Task:
Copy each line below in which the string "iPhone" appears.

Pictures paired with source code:
----

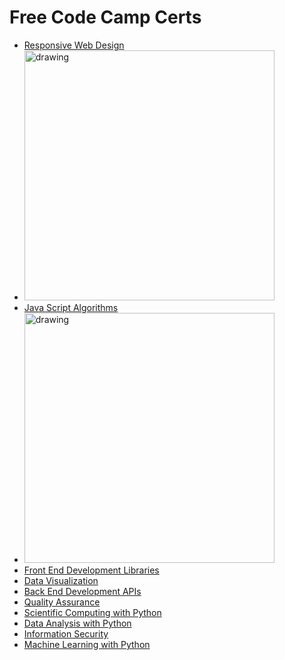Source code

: # Free Code Camp Certs
- [Responsive Web Design](https://github.com/athamour1/FreeCodeCampCerts/tree/main/ResponsiveWebDesign)
- <img src="https://i.imgur.com/lerBi6v.png" alt="drawing" width="400"/>
- [Java Script Algorithms](https://github.com/athamour1/FreeCodeCampCerts/tree/main/JavaScriptAlgorithms)
- <img src="https://i.imgur.com/UNz8xI7.png" alt="drawing" width="400"/>
- [Front End Development Libraries](https://github.com/athamour1/FreeCodeCampCerts/tree/main/FrontEndDevelopmentLibraries)
- [Data Visualization](https://github.com/athamour1/FreeCodeCampCerts/tree/main/DataVisualization)
- [Back End Development APIs](https://github.com/athamour1/FreeCodeCampCerts/tree/main/BackEndDevelopmentAPIs)
- [Quality Assurance](https://github.com/athamour1/FreeCodeCampCerts/tree/main/QualityAssurance)
- [Scientific Computing with Python](https://github.com/athamour1/FreeCodeCampCerts/tree/main/ScientificComputingWithPython)
- [Data Analysis with Python](https://github.com/athamour1/FreeCodeCampCerts/tree/main/DataAnalysisWithPython)
- [Information Security](https://github.com/athamour1/FreeCodeCampCerts/tree/main/InformationSecurity)
- [Machine Learning with Python](https://github.com/athamour1/FreeCodeCampCerts/tree/main/MachineLearningWithPython)
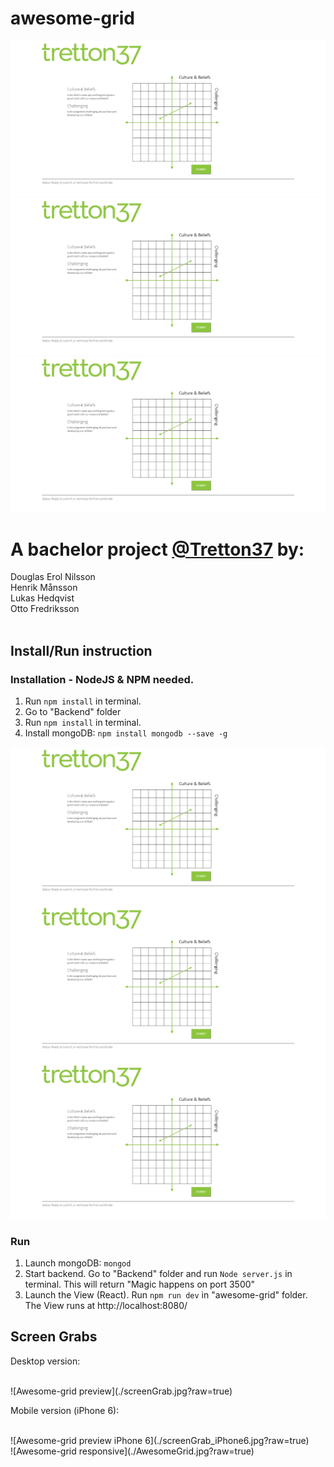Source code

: # awesome-grid

![Awesome-grid preview](./screenGrab.jpg?raw=true)
![Awesome-grid preview](/screenGrab.jpg?raw=true)
![alt tag](https://github.com/Freddessson/awesome-grid/blob/master/screenGrab.jpg?raw=true)

<h1>A bachelor project <a href="http://tretton37.com/">@Tretton37</a> by:</h1>
Douglas Erol Nilsson <br /> 
Henrik Månsson<br /> 
Lukas Hedqvist<br /> 
Otto Fredriksson<br /> 
<br />

<h2>Install/Run instruction</h2>

<h3>Installation - NodeJS & NPM needed.</h3>

1. Run `npm install` in terminal. <br />
2. Go to "Backend" folder<br /> 
3. Run `npm install` in terminal. <br /> 
4. Install mongoDB: `npm install mongodb --save -g`<br /> 

![Awesome-grid preview](./screenGrab.jpg?raw=true)
![Awesome-grid preview](/screenGrab.jpg?raw=true)
![alt tag](https://github.com/Freddessson/awesome-grid/blob/master/screenGrab.jpg?raw=true)

<h3>Run</h3> 

1. Launch mongoDB: `mongod`<br /> 
2. Start backend. Go to "Backend" folder and run `Node server.js` in terminal.
This will return "Magic happens on port 3500" <br /> 
3. Launch the View (React). Run `npm run dev` in "awesome-grid" folder.
The View runs at http://localhost:8080/<br /> 

<h2>Screen Grabs</h2>

<p>Desktop version:</p><br /> 
![Awesome-grid preview](./screenGrab.jpg?raw=true)


<p>Mobile version (iPhone 6): </p><br />
![Awesome-grid preview iPhone 6](./screenGrab_iPhone6.jpg?raw=true)
<br />
![Awesome-grid responsive](./AwesomeGrid.jpg?raw=true)
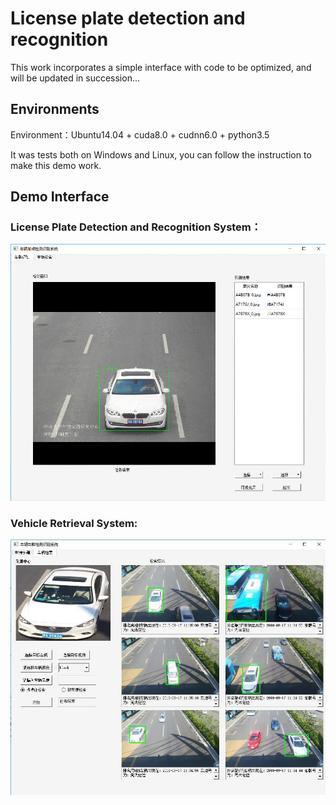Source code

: # License plate detection and recognition 
This work incorporates a simple interface with code to be optimized, and will be updated in succession...

## Environments
Environment：Ubuntu14.04 + cuda8.0 + cudnn6.0 + python3.5

It was tests both on Windows and Linux, you can follow the instruction to make this demo work. 

## Demo Interface
### License Plate Detection and Recognition System：
![01](https://github.com/wangning316/License-plate-detection-and-recognition-/blob/master/LPR.png)

### Vehicle Retrieval System:
![01](https://github.com/wangning316/License-plate-detection-and-recognition-/blob/master/Vehicle%20Search.jpg)
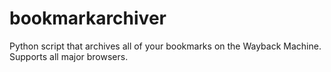 # bookmarkarchiver
Python script that archives all of your bookmarks on the Wayback Machine. Supports all major browsers.
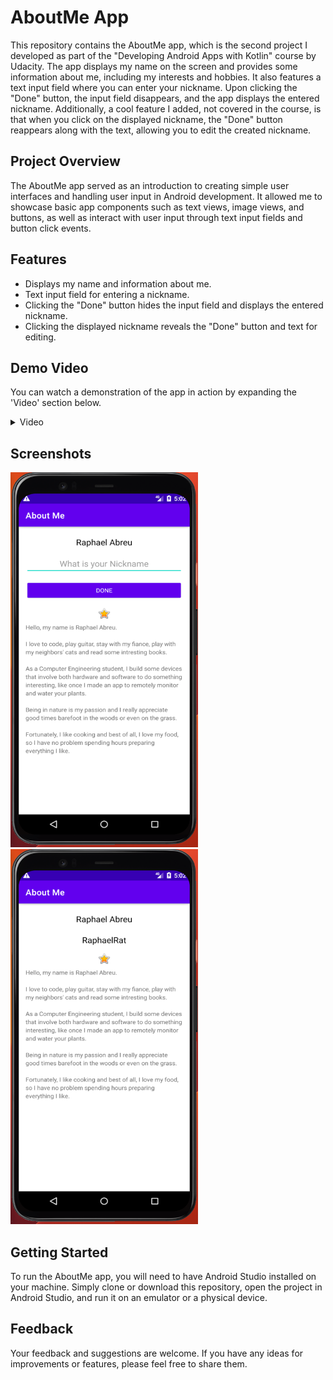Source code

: # AboutMe App

This repository contains the AboutMe app, which is the second project I developed as part of the "Developing Android Apps with Kotlin" course by Udacity. The app displays my name on the screen and provides some information about me, including my interests and hobbies. It also features a text input field where you can enter your nickname. Upon clicking the "Done" button, the input field disappears, and the app displays the entered nickname. Additionally, a cool feature I added, not covered in the course, is that when you click on the displayed nickname, the "Done" button reappears along with the text, allowing you to edit the created nickname.

## Project Overview
The AboutMe app served as an introduction to creating simple user interfaces and handling user input in Android development. It allowed me to showcase basic app components such as text views, image views, and buttons, as well as interact with user input through text input fields and button click events.

## Features
- Displays my name and information about me.
- Text input field for entering a nickname.
- Clicking the "Done" button hides the input field and displays the entered nickname.
- Clicking the displayed nickname reveals the "Done" button and text for editing.

## Demo Video
You can watch a demonstration of the app in action by expanding the 'Video' section below.

<details>
<summary> Video</summary>  
 
https://github.com/RaphaelRat/android-native-learning/assets/89277770/6f6ef77b-15fc-44f7-b3a7-f220d8f5531a

</details>
 

## Screenshots
<div>
  <img src="../assets/about-me-print1.png" alt="Screenshot 1" width="300" height="600" style="margin-right: 32px;">
  <img src="../assets/about-me-print2.png" alt="Screenshot 2" width="300" height="600">
</div> 

## Getting Started
To run the AboutMe app, you will need to have Android Studio installed on your machine. Simply clone or download this repository, open the project in Android Studio, and run it on an emulator or a physical device.

## Feedback
Your feedback and suggestions are welcome. If you have any ideas for improvements or features, please feel free to share them.
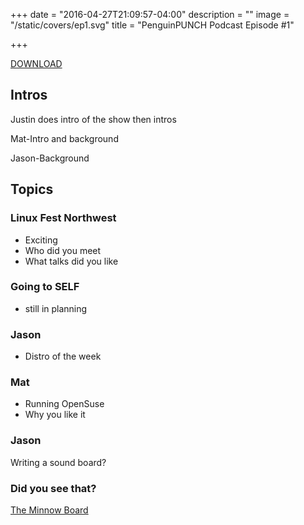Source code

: +++
date = "2016-04-27T21:09:57-04:00"
description = ""
image = "/static/covers/ep1.svg"
title = "PenguinPUNCH Podcast Episode #1"

+++

[DOWNLOAD](http://penguinpunch.com/static/podcasts/penguin-punch-ep1.mp3)

## Intros

Justin does intro of the show then intros 

Mat-Intro and background

Jason-Background

## Topics
### Linux Fest Northwest
 - Exciting 
 - Who did you meet 
 - What talks did you like
 
### Going to SELF
 - still in planning

### Jason
 - Distro of the week
 
### Mat 
 - Running OpenSuse
 - Why you like it 

### Jason 
 Writing a sound board?
 
### Did you see that? 
[The Minnow Board](https://minnowboard.org)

----

Task output:
<p>Mobile version (iPhone 6): </p><br />
![Awesome-grid preview iPhone 6](./screenGrab_iPhone6.jpg?raw=true)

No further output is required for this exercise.